=== Begin Enclosure ===

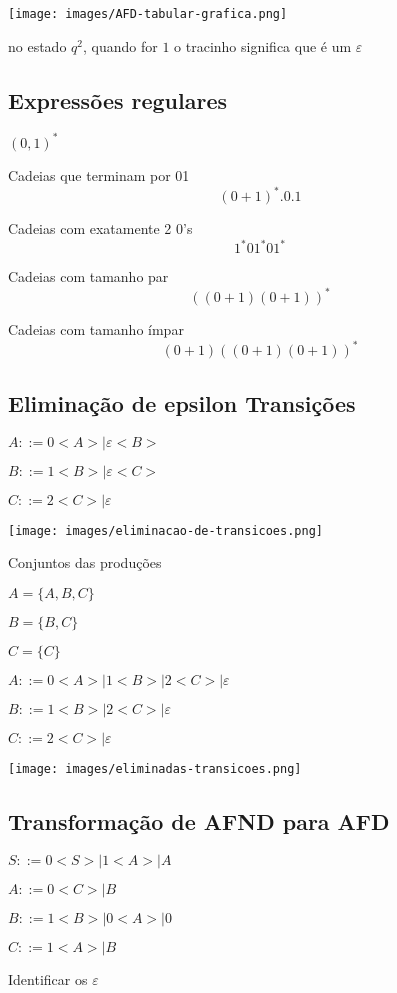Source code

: \documentclass[]{article}
\begin{document}
		\texttt{[image: images/AFD-tabular-grafica.png]}
		
		no estado $q^2$, quando for $1$ o tracinho significa que é um $\varepsilon$
		\subsection{Expressões regulares}
		
		$(0,1)^*$
		
		Cadeias que terminam por 01
		$$(0+1)^*.0.1$$
		
		Cadeias com exatamente 2 $0$'s
		$$1^*01^*01^*$$
		
		Cadeias com tamanho par
		$$((0+1)(0+1))^*$$		
		
		
		Cadeias com tamanho ímpar
		$$(0+1)((0+1)(0+1))^*$$
		
		\subsection{Eliminação de epsilon Transições}
		
		$A::= 0<A> | \varepsilon <B>$
		
		$B::= 1<B> | \varepsilon<C>$
		
		$C::= 2<C> | \varepsilon$
		
		\texttt{[image: images/eliminacao-de-transicoes.png]}
		
		Conjuntos das produções
		
		$A=\{ A,B,C\}$
		
		$B=\{B,C\}$
		
		$C=\{C\}$
				
		$A ::= 0<A> | 1<B> | 2<C> | \varepsilon$
		
		$B::= 1<B> | 2<C> | \varepsilon$
		
		$C::= 2<C> | \varepsilon$
		
		\texttt{[image: images/eliminadas-transicoes.png]}
		
		\subsection{Transformação de AFND para AFD}
		
		$S::= 0<S> | 1<A> | A$
		
		$A::= 0<C> | B$
		
		$B::= 1<B> | 0<A> | 0$
		
		$C::= 1<A> | B$
		
		\begin{center}
		Identificar os $\varepsilon$
		\end{center}
		
\end{document}
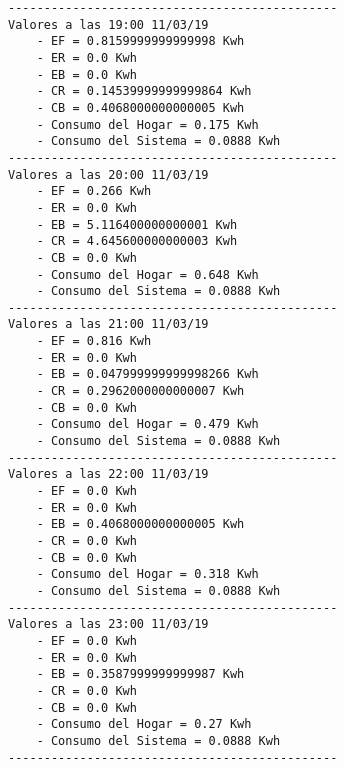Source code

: \begin{lstlisting}[numbers=none,caption={Reporte de simulación 11/04},label={lst:simulationReport}]
----------------------------------------------
Valores a las 19:00 11/03/19
	- EF = 0.8159999999999998 Kwh
	- ER = 0.0 Kwh
	- EB = 0.0 Kwh
	- CR = 0.14539999999999864 Kwh
	- CB = 0.4068000000000005 Kwh
	- Consumo del Hogar = 0.175 Kwh
	- Consumo del Sistema = 0.0888 Kwh
----------------------------------------------
Valores a las 20:00 11/03/19
	- EF = 0.266 Kwh
	- ER = 0.0 Kwh
	- EB = 5.116400000000001 Kwh
	- CR = 4.645600000000003 Kwh
	- CB = 0.0 Kwh
	- Consumo del Hogar = 0.648 Kwh
	- Consumo del Sistema = 0.0888 Kwh
----------------------------------------------
Valores a las 21:00 11/03/19
	- EF = 0.816 Kwh
	- ER = 0.0 Kwh
	- EB = 0.047999999999998266 Kwh
	- CR = 0.2962000000000007 Kwh
	- CB = 0.0 Kwh
	- Consumo del Hogar = 0.479 Kwh
	- Consumo del Sistema = 0.0888 Kwh
----------------------------------------------
Valores a las 22:00 11/03/19
	- EF = 0.0 Kwh
	- ER = 0.0 Kwh
	- EB = 0.4068000000000005 Kwh
	- CR = 0.0 Kwh
	- CB = 0.0 Kwh
	- Consumo del Hogar = 0.318 Kwh
	- Consumo del Sistema = 0.0888 Kwh
----------------------------------------------
Valores a las 23:00 11/03/19
	- EF = 0.0 Kwh
	- ER = 0.0 Kwh
	- EB = 0.3587999999999987 Kwh
	- CR = 0.0 Kwh
	- CB = 0.0 Kwh
	- Consumo del Hogar = 0.27 Kwh
	- Consumo del Sistema = 0.0888 Kwh
----------------------------------------------
\end{lstlisting}
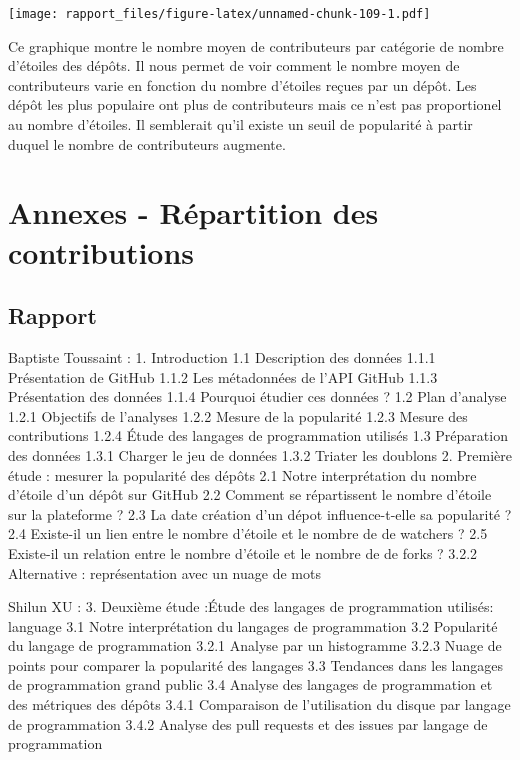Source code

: \documentclass[
]{article}
\begin{document}
\texttt{[image: rapport\_files/figure-latex/unnamed-chunk-109-1.pdf]}

Ce graphique montre le nombre moyen de contributeurs par catégorie de
nombre d'étoiles des dépôts. Il nous permet de voir comment le nombre
moyen de contributeurs varie en fonction du nombre d'étoiles reçues par
un dépôt. Les dépôt les plus populaire ont plus de contributeurs mais ce
n'est pas proportionel au nombre d'étoiles. Il semblerait qu'il existe
un seuil de popularité à partir duquel le nombre de contributeurs
augmente.

\section{Annexes - Répartition des
contributions}\label{annexes---ruxe9partition-des-contributions}

\subsection{Rapport}\label{rapport}

Baptiste Toussaint : 1. Introduction 1.1 Description des données 1.1.1
Présentation de GitHub 1.1.2 Les métadonnées de l'API GitHub 1.1.3
Présentation des données 1.1.4 Pourquoi étudier ces données ? 1.2 Plan
d'analyse 1.2.1 Objectifs de l'analyses 1.2.2 Mesure de la popularité
1.2.3 Mesure des contributions 1.2.4 Étude des langages de programmation
utilisés 1.3 Préparation des données 1.3.1 Charger le jeu de données
1.3.2 Triater les doublons 2. Première étude : mesurer la popularité des
dépôts 2.1 Notre interprétation du nombre d'étoile d'un dépôt sur GitHub
2.2 Comment se répartissent le nombre d'étoile sur la plateforme ? 2.3
La date création d'un dépot influence-t-elle sa popularité ? 2.4
Existe-il un lien entre le nombre d'étoile et le nombre de de watchers ?
2.5 Existe-il un relation entre le nombre d'étoile et le nombre de de
forks ? 3.2.2 Alternative : représentation avec un nuage de mots

Shilun XU : 3. Deuxième étude :Étude des langages de programmation
utilisés: language 3.1 Notre interprétation du langages de programmation
3.2 Popularité du langage de programmation 3.2.1 Analyse par un
histogramme 3.2.3 Nuage de points pour comparer la popularité des
langages 3.3 Tendances dans les langages de programmation grand public
3.4 Analyse des langages de programmation et des métriques des dépôts
3.4.1 Comparaison de l'utilisation du disque par langage de
programmation 3.4.2 Analyse des pull requests et des issues par langage
de programmation
\end{document}
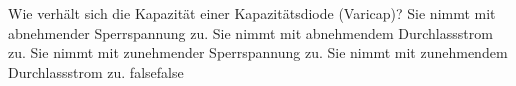     {Wie verhält sich die Kapazität einer Kapazitätsdiode (Varicap)?}
    {Sie nimmt mit abnehmender Sperrspannung zu.}
    {Sie nimmt mit abnehmendem Durchlassstrom zu.}
    {Sie nimmt mit zunehmender Sperrspannung zu.}
    {Sie nimmt mit zunehmendem Durchlassstrom zu.}
    {false}{false}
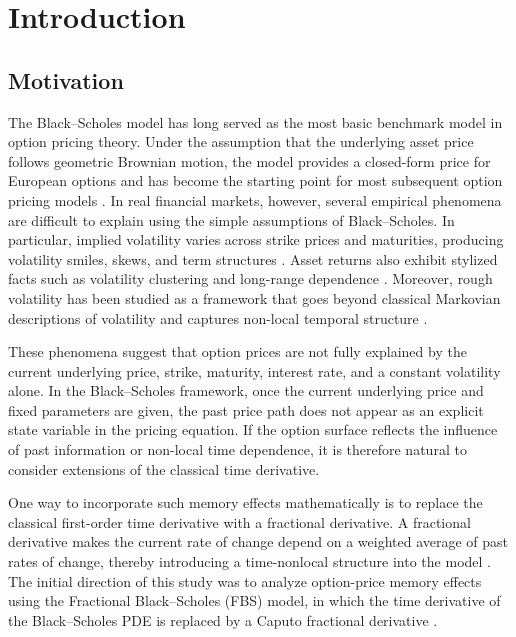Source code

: \documentclass[11pt,a4paper]{report}
\begin{document}
\newpage
\tableofcontents

\chapter{Introduction}

\section{Motivation}

The Black--Scholes model has long served as the most basic benchmark model in option pricing theory. Under the assumption that the underlying asset price follows geometric Brownian motion, the model provides a closed-form price for European options and has become the starting point for most subsequent option pricing models \cite{BlackScholes1973,Merton1973}. In real financial markets, however, several empirical phenomena are difficult to explain using the simple assumptions of Black--Scholes. In particular, implied volatility varies across strike prices and maturities, producing volatility smiles, skews, and term structures \cite{Dupire1994,DumasFlemingWhaley1998,Gatheral2006}. Asset returns also exhibit stylized facts such as volatility clustering and long-range dependence \cite{Cont2001}. Moreover, rough volatility has been studied as a framework that goes beyond classical Markovian descriptions of volatility and captures non-local temporal structure \cite{GatheralJaissonRosenbaum2018}.

These phenomena suggest that option prices are not fully explained by the current underlying price, strike, maturity, interest rate, and a constant volatility alone. In the Black--Scholes framework, once the current underlying price and fixed parameters are given, the past price path does not appear as an explicit state variable in the pricing equation. If the option surface reflects the influence of past information or non-local time dependence, it is therefore natural to consider extensions of the classical time derivative.

One way to incorporate such memory effects mathematically is to replace the classical first-order time derivative with a fractional derivative. A fractional derivative makes the current rate of change depend on a weighted average of past rates of change, thereby introducing a time-nonlocal structure into the model \cite{Podlubny1999}. The initial direction of this study was to analyze option-price memory effects using the Fractional Black--Scholes (FBS) model, in which the time derivative of the Black--Scholes PDE is replaced by a Caputo fractional derivative \cite{Wyss2000, CarteaDelCastilloNegrete2007}.
\end{document}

=== End Enclosure ===

### YOUR ASSIGNMENT
Leave out the pictures, then return every line of the data exactly.

### ANSWER BOX
Source code

: \documentclass[]{article}
\begin{document}
		\texttt{[image: images/AFD-tabular-grafica.png]}
		
		no estado $q^2$, quando for $1$ o tracinho significa que é um $\varepsilon$
		\subsection{Expressões regulares}
		
		$(0,1)^*$
		
		Cadeias que terminam por 01
		$$(0+1)^*.0.1$$
		
		Cadeias com exatamente 2 $0$'s
		$$1^*01^*01^*$$
		
		Cadeias com tamanho par
		$$((0+1)(0+1))^*$$		
		
		
		Cadeias com tamanho ímpar
		$$(0+1)((0+1)(0+1))^*$$
		
		\subsection{Eliminação de epsilon Transições}
		
		$A::= 0<A> | \varepsilon <B>$
		
		$B::= 1<B> | \varepsilon<C>$
		
		$C::= 2<C> | \varepsilon$
		
		\texttt{[image: images/eliminacao-de-transicoes.png]}
		
		Conjuntos das produções
		
		$A=\{ A,B,C\}$
		
		$B=\{B,C\}$
		
		$C=\{C\}$
				
		$A ::= 0<A> | 1<B> | 2<C> | \varepsilon$
		
		$B::= 1<B> | 2<C> | \varepsilon$
		
		$C::= 2<C> | \varepsilon$
		
		\texttt{[image: images/eliminadas-transicoes.png]}
		
		\subsection{Transformação de AFND para AFD}
		
		$S::= 0<S> | 1<A> | A$
		
		$A::= 0<C> | B$
		
		$B::= 1<B> | 0<A> | 0$
		
		$C::= 1<A> | B$
		
		\begin{center}
		Identificar os $\varepsilon$
		\end{center}
		
\end{document}
Source code

: \begin{lstlisting}[numbers=none,caption={Reporte de simulación 11/04},label={lst:simulationReport}]
----------------------------------------------
Valores a las 19:00 11/03/19
	- EF = 0.8159999999999998 Kwh
	- ER = 0.0 Kwh
	- EB = 0.0 Kwh
	- CR = 0.14539999999999864 Kwh
	- CB = 0.4068000000000005 Kwh
	- Consumo del Hogar = 0.175 Kwh
	- Consumo del Sistema = 0.0888 Kwh
----------------------------------------------
Valores a las 20:00 11/03/19
	- EF = 0.266 Kwh
	- ER = 0.0 Kwh
	- EB = 5.116400000000001 Kwh
	- CR = 4.645600000000003 Kwh
	- CB = 0.0 Kwh
	- Consumo del Hogar = 0.648 Kwh
	- Consumo del Sistema = 0.0888 Kwh
----------------------------------------------
Valores a las 21:00 11/03/19
	- EF = 0.816 Kwh
	- ER = 0.0 Kwh
	- EB = 0.047999999999998266 Kwh
	- CR = 0.2962000000000007 Kwh
	- CB = 0.0 Kwh
	- Consumo del Hogar = 0.479 Kwh
	- Consumo del Sistema = 0.0888 Kwh
----------------------------------------------
Valores a las 22:00 11/03/19
	- EF = 0.0 Kwh
	- ER = 0.0 Kwh
	- EB = 0.4068000000000005 Kwh
	- CR = 0.0 Kwh
	- CB = 0.0 Kwh
	- Consumo del Hogar = 0.318 Kwh
	- Consumo del Sistema = 0.0888 Kwh
----------------------------------------------
Valores a las 23:00 11/03/19
	- EF = 0.0 Kwh
	- ER = 0.0 Kwh
	- EB = 0.3587999999999987 Kwh
	- CR = 0.0 Kwh
	- CB = 0.0 Kwh
	- Consumo del Hogar = 0.27 Kwh
	- Consumo del Sistema = 0.0888 Kwh
----------------------------------------------
\end{lstlisting}
Source code

: \documentclass[
]{article}
\begin{document}
\texttt{[image: rapport\_files/figure-latex/unnamed-chunk-109-1.pdf]}

Ce graphique montre le nombre moyen de contributeurs par catégorie de
nombre d'étoiles des dépôts. Il nous permet de voir comment le nombre
moyen de contributeurs varie en fonction du nombre d'étoiles reçues par
un dépôt. Les dépôt les plus populaire ont plus de contributeurs mais ce
n'est pas proportionel au nombre d'étoiles. Il semblerait qu'il existe
un seuil de popularité à partir duquel le nombre de contributeurs
augmente.

\section{Annexes - Répartition des
contributions}\label{annexes---ruxe9partition-des-contributions}

\subsection{Rapport}\label{rapport}

Baptiste Toussaint : 1. Introduction 1.1 Description des données 1.1.1
Présentation de GitHub 1.1.2 Les métadonnées de l'API GitHub 1.1.3
Présentation des données 1.1.4 Pourquoi étudier ces données ? 1.2 Plan
d'analyse 1.2.1 Objectifs de l'analyses 1.2.2 Mesure de la popularité
1.2.3 Mesure des contributions 1.2.4 Étude des langages de programmation
utilisés 1.3 Préparation des données 1.3.1 Charger le jeu de données
1.3.2 Triater les doublons 2. Première étude : mesurer la popularité des
dépôts 2.1 Notre interprétation du nombre d'étoile d'un dépôt sur GitHub
2.2 Comment se répartissent le nombre d'étoile sur la plateforme ? 2.3
La date création d'un dépot influence-t-elle sa popularité ? 2.4
Existe-il un lien entre le nombre d'étoile et le nombre de de watchers ?
2.5 Existe-il un relation entre le nombre d'étoile et le nombre de de
forks ? 3.2.2 Alternative : représentation avec un nuage de mots

Shilun XU : 3. Deuxième étude :Étude des langages de programmation
utilisés: language 3.1 Notre interprétation du langages de programmation
3.2 Popularité du langage de programmation 3.2.1 Analyse par un
histogramme 3.2.3 Nuage de points pour comparer la popularité des
langages 3.3 Tendances dans les langages de programmation grand public
3.4 Analyse des langages de programmation et des métriques des dépôts
3.4.1 Comparaison de l'utilisation du disque par langage de
programmation 3.4.2 Analyse des pull requests et des issues par langage
de programmation
\end{document}
     {Wie verhält sich die Kapazität einer Kapazitätsdiode (Varicap)?}
    {Sie nimmt mit abnehmender Sperrspannung zu.}
    {Sie nimmt mit abnehmendem Durchlassstrom zu.}
    {Sie nimmt mit zunehmender Sperrspannung zu.}
    {Sie nimmt mit zunehmendem Durchlassstrom zu.}
    {false}{false}
Source code

: \documentclass[11pt,a4paper]{report}
\begin{document}
\newpage
\tableofcontents

\chapter{Introduction}

\section{Motivation}

The Black--Scholes model has long served as the most basic benchmark model in option pricing theory. Under the assumption that the underlying asset price follows geometric Brownian motion, the model provides a closed-form price for European options and has become the starting point for most subsequent option pricing models \cite{BlackScholes1973,Merton1973}. In real financial markets, however, several empirical phenomena are difficult to explain using the simple assumptions of Black--Scholes. In particular, implied volatility varies across strike prices and maturities, producing volatility smiles, skews, and term structures \cite{Dupire1994,DumasFlemingWhaley1998,Gatheral2006}. Asset returns also exhibit stylized facts such as volatility clustering and long-range dependence \cite{Cont2001}. Moreover, rough volatility has been studied as a framework that goes beyond classical Markovian descriptions of volatility and captures non-local temporal structure \cite{GatheralJaissonRosenbaum2018}.

These phenomena suggest that option prices are not fully explained by the current underlying price, strike, maturity, interest rate, and a constant volatility alone. In the Black--Scholes framework, once the current underlying price and fixed parameters are given, the past price path does not appear as an explicit state variable in the pricing equation. If the option surface reflects the influence of past information or non-local time dependence, it is therefore natural to consider extensions of the classical time derivative.

One way to incorporate such memory effects mathematically is to replace the classical first-order time derivative with a fractional derivative. A fractional derivative makes the current rate of change depend on a weighted average of past rates of change, thereby introducing a time-nonlocal structure into the model \cite{Podlubny1999}. The initial direction of this study was to analyze option-price memory effects using the Fractional Black--Scholes (FBS) model, in which the time derivative of the Black--Scholes PDE is replaced by a Caputo fractional derivative \cite{Wyss2000, CarteaDelCastilloNegrete2007}.
\end{document}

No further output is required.